Run the TF-IDF demo:

bash

php 04-tfidf-vectorizer.php

Expected Result

=== TF-IDF Vectorization ===

=== Bag of Words (Word Counts) ===

Doc 0 (positive review):
  absolutely: 1
  amazing: 1
  fantastic: 1
  movie: 1

=== TF-IDF (Importance Weights) ===

Doc 0 (same positive review):
  absolutely: 0.1386
  amazing: 0.1386
  fantastic: 0.1386
  movie: 0.0693

=== IDF Analysis (Word Distinctiveness) ===

Most distinctive words (highest IDF):
  absolutely: 1.6094 (appears in few documents)
  amazing: 1.6094 (appears in few documents)
  brilliant: 1.6094 (appears in few documents)
  excellent: 1.6094 (appears in few documents)
  fantastic: 1.6094 (appears in few documents)

Least distinctive words (lowest IDF):
  movie: 0.6931 (appears in many documents)
  poor: 1.0986 (appears in many documents)
  ...

=== Effect on Common Words ===

Document 1: ['movie', 'excellent', 'movie']
  excellent:
    TF = 0.3333 (appears 1 time out of 3 words)
    IDF = 1.0000
    TF-IDF = 0.3333

  movie:
    TF = 0.6667 (appears 2 times out of 3 words)
    IDF = 0.6931
    TF-IDF = 0.4621

Document 2: ['masterpiece', 'excellent']
  excellent:
    TF = 0.5000 (appears 1 time out of 2 words)
    IDF = 1.0000
    TF-IDF = 0.5000

  masterpiece:
    TF = 0.5000 (appears 1 time out of 2 words)
    IDF = 1.6931
    TF-IDF = 0.8466

Notice: 'masterpiece' (rare) gets higher weight than 'movie' (common)!

Why It Works

TF-IDF is like a smart filter that amplifies signal and reduces noise.

Term Frequency (TF) rewards words that appear frequently in a document. If "excellent" appears 3 times in a short review, that's probably significant.

Inverse Document Frequency (IDF) penalizes words that appear in many documents. The word "movie" appears in almost every movie review, so it carries little discriminative power. Think of IDF as a "uniqueness score."

Combining TF and IDF:

High TF, High IDF = Very important (e.g., "masterpiece" appearing multiple times)
High TF, Low IDF = Less important (e.g., "movie" appearing often)
Low TF, High IDF = Moderately important (e.g., "brilliant" appearing once)
Low TF, Low IDF = Unimportant (e.g., "the" appearing once)

Web Development Analogy: Think of TF-IDF like page ranking for words. Just as a backlink from a rarely-linking authoritative site is more valuable than one from a site that links to everything, a word that appears rarely across documents but frequently in one document is more informative.

Troubleshooting

Issue: "When should I use TF-IDF vs bag-of-words?"

Use TF-IDF when:

Document lengths vary significantly (TF normalizes by length)
Some words dominate by frequency but aren't informative
You want the model to focus on distinctive words
Working with algorithms sensitive to feature scale (SVM, Logistic Regression)

Use Bag-of-Words when:

Using Naive Bayes (it handles word frequencies naturally)
Documents are similar length
Simplicity is preferred
Interpretability matters (counts are easier to explain than TF-IDF weights)

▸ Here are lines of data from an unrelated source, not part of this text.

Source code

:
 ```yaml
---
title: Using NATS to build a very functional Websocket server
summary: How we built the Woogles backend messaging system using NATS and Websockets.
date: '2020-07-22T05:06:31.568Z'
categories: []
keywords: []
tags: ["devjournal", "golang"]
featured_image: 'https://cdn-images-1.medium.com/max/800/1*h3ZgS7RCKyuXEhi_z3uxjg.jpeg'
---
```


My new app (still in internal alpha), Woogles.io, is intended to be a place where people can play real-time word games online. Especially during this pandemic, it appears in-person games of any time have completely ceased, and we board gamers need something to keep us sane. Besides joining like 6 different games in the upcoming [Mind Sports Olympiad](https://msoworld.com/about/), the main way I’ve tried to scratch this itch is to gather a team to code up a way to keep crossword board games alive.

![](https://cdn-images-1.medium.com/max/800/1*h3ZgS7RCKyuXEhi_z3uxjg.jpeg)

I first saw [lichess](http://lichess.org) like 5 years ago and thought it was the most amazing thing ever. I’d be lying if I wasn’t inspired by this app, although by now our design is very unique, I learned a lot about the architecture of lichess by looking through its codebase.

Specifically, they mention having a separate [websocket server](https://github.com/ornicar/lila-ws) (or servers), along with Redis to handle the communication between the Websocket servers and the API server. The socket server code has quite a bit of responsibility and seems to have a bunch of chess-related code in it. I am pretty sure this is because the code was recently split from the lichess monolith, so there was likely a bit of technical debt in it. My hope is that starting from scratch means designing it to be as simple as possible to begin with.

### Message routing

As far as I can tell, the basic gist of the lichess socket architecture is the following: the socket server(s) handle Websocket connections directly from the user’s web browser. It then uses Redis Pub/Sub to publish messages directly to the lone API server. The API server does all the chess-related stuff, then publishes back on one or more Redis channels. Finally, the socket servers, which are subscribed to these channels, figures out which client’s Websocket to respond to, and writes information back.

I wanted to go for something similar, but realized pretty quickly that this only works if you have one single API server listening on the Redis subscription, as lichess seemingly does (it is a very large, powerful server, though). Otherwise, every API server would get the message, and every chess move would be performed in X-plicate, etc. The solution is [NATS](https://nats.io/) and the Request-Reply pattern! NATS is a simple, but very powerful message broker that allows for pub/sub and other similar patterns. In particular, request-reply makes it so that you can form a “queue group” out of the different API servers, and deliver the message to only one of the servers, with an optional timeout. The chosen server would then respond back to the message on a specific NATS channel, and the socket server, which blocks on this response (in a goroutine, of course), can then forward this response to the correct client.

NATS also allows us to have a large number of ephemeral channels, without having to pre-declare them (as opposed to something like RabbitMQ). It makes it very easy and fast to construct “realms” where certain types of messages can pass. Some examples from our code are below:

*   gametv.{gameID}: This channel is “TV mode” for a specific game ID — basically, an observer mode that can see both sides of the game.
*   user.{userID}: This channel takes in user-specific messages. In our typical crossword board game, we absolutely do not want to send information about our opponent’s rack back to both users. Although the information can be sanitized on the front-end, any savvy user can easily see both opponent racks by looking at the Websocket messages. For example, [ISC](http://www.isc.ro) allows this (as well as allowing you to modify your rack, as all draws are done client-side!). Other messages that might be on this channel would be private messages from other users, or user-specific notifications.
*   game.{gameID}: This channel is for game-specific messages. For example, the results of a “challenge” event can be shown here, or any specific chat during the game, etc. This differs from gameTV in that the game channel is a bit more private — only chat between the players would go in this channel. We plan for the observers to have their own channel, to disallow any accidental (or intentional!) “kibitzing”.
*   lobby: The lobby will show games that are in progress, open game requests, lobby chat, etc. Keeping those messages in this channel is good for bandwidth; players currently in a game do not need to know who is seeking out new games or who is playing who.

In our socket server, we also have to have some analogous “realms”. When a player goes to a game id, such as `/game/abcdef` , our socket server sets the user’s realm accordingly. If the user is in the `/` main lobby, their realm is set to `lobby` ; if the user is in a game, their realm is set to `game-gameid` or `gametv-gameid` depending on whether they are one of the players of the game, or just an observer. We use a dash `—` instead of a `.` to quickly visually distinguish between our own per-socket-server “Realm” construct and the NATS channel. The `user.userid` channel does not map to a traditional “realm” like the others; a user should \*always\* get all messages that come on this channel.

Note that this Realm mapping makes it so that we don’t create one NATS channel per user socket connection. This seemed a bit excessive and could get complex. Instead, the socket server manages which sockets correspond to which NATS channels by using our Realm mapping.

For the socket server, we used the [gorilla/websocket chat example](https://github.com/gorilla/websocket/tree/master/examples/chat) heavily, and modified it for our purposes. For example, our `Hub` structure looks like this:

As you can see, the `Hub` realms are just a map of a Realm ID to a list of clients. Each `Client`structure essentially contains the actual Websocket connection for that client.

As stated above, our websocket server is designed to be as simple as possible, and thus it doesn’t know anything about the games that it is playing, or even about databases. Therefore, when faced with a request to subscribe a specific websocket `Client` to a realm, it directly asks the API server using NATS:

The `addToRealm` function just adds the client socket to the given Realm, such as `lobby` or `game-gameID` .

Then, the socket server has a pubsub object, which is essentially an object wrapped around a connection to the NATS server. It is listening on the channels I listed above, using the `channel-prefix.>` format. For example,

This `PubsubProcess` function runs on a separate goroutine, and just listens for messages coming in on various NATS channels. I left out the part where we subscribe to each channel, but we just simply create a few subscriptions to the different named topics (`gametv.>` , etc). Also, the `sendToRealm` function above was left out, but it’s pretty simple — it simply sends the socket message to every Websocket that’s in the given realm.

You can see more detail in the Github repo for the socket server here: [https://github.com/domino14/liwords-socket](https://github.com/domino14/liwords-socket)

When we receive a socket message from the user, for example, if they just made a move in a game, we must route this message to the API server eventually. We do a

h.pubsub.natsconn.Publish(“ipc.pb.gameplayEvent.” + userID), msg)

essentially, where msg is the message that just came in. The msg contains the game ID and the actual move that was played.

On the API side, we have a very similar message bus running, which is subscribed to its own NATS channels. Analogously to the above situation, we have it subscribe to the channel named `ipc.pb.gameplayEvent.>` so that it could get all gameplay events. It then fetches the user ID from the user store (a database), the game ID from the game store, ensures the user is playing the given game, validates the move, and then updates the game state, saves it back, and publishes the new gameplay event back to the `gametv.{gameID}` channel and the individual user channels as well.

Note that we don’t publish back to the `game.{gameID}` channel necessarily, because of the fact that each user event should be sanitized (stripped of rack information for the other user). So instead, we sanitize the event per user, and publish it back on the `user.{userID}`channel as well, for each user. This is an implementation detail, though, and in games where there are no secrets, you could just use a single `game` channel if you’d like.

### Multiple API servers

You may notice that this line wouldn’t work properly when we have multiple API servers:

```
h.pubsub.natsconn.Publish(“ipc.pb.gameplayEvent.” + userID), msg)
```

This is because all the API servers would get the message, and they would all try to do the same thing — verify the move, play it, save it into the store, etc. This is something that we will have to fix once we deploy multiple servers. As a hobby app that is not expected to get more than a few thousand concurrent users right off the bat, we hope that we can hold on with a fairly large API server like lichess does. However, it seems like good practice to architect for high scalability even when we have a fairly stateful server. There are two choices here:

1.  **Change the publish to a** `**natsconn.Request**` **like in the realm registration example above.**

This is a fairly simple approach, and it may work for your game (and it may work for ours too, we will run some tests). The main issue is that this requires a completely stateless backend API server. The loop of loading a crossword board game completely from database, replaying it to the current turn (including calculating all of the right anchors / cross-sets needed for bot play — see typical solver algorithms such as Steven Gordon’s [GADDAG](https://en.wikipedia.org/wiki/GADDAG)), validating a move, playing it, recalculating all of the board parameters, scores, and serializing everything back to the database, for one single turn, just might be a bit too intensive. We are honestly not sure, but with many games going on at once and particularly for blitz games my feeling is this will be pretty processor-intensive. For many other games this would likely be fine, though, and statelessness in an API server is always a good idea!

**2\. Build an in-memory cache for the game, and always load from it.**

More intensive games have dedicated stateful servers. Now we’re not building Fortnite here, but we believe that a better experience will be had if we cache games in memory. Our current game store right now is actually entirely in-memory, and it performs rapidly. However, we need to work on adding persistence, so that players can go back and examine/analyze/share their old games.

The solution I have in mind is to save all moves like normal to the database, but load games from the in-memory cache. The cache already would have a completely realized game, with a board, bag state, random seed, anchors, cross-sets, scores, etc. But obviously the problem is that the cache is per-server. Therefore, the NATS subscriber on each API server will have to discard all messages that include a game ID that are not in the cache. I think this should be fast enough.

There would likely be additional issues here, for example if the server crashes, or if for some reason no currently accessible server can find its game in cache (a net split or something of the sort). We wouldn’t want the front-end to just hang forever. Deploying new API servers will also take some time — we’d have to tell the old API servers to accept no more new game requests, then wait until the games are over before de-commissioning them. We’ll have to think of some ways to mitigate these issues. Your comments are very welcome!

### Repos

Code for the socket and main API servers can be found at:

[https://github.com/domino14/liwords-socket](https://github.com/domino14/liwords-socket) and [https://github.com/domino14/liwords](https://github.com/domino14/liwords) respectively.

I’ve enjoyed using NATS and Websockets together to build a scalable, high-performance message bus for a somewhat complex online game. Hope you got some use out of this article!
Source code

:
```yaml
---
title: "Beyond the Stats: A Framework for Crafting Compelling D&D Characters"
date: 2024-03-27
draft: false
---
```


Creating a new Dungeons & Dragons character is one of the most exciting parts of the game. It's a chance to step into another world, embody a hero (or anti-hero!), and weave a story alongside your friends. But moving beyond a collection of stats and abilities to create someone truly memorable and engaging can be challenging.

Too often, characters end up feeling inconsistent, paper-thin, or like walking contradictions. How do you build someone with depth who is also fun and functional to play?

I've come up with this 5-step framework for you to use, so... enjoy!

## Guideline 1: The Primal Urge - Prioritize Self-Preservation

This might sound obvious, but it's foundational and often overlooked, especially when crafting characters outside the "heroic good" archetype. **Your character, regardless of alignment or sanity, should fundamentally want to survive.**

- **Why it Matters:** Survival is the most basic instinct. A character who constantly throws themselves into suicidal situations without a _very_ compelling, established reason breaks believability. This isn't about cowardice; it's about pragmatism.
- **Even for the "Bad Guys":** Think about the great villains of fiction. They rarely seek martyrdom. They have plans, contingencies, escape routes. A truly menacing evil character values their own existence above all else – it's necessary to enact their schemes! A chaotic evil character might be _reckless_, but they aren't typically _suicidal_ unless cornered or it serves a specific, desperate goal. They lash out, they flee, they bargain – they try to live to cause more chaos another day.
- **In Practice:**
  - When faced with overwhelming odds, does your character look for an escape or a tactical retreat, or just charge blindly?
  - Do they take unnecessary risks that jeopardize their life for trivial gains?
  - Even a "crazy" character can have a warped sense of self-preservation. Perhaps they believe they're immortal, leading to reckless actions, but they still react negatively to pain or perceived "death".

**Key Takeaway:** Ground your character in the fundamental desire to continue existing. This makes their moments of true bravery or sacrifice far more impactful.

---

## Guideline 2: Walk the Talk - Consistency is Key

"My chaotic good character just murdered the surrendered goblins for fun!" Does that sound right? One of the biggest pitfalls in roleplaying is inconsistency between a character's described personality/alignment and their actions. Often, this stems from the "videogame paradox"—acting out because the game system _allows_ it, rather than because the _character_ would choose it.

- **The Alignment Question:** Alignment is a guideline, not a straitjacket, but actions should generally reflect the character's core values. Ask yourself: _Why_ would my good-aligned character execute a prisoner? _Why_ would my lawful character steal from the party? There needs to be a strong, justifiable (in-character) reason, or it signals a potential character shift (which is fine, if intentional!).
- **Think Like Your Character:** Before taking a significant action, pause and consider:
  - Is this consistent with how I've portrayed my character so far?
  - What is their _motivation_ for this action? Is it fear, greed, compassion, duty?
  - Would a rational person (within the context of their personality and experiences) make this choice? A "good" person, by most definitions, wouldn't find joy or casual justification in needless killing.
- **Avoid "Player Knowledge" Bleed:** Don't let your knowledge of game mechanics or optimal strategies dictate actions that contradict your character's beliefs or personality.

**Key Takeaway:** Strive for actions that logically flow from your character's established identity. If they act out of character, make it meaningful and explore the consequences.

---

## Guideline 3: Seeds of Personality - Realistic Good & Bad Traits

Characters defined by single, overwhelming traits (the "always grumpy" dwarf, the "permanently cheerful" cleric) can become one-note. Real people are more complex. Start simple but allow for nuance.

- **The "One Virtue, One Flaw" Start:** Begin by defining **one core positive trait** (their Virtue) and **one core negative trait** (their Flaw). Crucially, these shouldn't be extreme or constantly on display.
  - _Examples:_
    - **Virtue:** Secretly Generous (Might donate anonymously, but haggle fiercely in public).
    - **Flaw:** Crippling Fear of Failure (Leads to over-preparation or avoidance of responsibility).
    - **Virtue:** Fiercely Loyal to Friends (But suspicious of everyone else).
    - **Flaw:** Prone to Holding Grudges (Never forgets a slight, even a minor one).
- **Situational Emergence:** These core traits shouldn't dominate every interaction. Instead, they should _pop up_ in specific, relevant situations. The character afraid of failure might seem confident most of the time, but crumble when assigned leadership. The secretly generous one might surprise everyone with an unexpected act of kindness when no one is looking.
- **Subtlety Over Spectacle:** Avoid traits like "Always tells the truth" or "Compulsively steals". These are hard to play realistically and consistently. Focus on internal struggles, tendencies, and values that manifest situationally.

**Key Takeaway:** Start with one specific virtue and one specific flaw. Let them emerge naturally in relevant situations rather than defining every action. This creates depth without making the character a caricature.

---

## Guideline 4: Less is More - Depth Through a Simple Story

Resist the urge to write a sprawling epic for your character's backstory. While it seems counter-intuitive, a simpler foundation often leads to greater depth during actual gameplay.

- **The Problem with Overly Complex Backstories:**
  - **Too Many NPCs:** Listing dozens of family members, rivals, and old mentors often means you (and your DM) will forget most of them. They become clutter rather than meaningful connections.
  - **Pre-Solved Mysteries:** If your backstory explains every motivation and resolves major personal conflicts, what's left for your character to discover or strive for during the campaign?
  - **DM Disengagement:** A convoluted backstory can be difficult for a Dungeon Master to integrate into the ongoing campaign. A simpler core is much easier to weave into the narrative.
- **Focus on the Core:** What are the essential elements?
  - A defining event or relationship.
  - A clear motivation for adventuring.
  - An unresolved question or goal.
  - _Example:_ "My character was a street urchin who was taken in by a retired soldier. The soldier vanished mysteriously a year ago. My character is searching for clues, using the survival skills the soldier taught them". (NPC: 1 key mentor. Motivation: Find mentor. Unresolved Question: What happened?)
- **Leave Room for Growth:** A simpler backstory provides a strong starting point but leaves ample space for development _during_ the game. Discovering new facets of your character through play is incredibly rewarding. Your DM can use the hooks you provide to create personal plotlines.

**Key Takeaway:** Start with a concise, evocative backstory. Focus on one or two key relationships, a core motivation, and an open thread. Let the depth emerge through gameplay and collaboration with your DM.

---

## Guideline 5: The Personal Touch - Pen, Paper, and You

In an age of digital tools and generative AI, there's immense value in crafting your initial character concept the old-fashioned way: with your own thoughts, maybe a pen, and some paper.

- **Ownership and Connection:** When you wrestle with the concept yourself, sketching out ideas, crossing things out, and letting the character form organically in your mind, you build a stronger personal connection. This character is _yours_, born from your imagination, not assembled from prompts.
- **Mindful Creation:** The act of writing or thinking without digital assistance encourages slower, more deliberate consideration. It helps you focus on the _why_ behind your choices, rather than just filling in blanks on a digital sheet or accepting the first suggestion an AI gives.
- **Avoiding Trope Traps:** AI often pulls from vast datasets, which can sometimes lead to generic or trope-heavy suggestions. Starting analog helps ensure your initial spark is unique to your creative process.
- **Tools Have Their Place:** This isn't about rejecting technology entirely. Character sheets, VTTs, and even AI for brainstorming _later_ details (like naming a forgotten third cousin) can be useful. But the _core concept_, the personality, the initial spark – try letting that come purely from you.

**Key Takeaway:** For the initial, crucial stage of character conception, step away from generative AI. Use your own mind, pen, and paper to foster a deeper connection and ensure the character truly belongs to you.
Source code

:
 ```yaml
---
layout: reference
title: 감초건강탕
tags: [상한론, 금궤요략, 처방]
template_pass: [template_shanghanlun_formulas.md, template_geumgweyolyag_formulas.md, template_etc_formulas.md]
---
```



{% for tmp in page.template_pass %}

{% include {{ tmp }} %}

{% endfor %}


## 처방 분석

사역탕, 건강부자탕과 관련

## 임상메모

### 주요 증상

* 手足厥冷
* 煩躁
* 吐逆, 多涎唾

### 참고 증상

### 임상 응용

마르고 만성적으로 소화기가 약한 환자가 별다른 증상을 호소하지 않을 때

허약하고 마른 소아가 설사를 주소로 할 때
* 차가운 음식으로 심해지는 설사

For sentiment analysis, TF-IDF typically gives a small accuracy boost (1-3%) over bag-of-words.

Issue: "TF-IDF values are very small"

This is normal. With large vocabularies and long documents, TF values (counts divided by document length) are small fractions, and IDF values typically range from 0-10. Their product is small but properly scaled for machine learning.

Issue: "Should I normalize TF-IDF vectors?"

Some implementations apply L2 normalization (scale vectors to unit length). This can help with algorithms sensitive to magnitude:

php

function l2Normalize(array $vector): array
{
    $magnitude = sqrt(array_sum(array_map(fn($x) => $x * $x, $vector)));

    if ($magnitude == 0) {
        return $vector;
    }

    return array_map(fn($x) => $x / $magnitude, $vector);
}

Try both approaches and see which performs better on your validation set.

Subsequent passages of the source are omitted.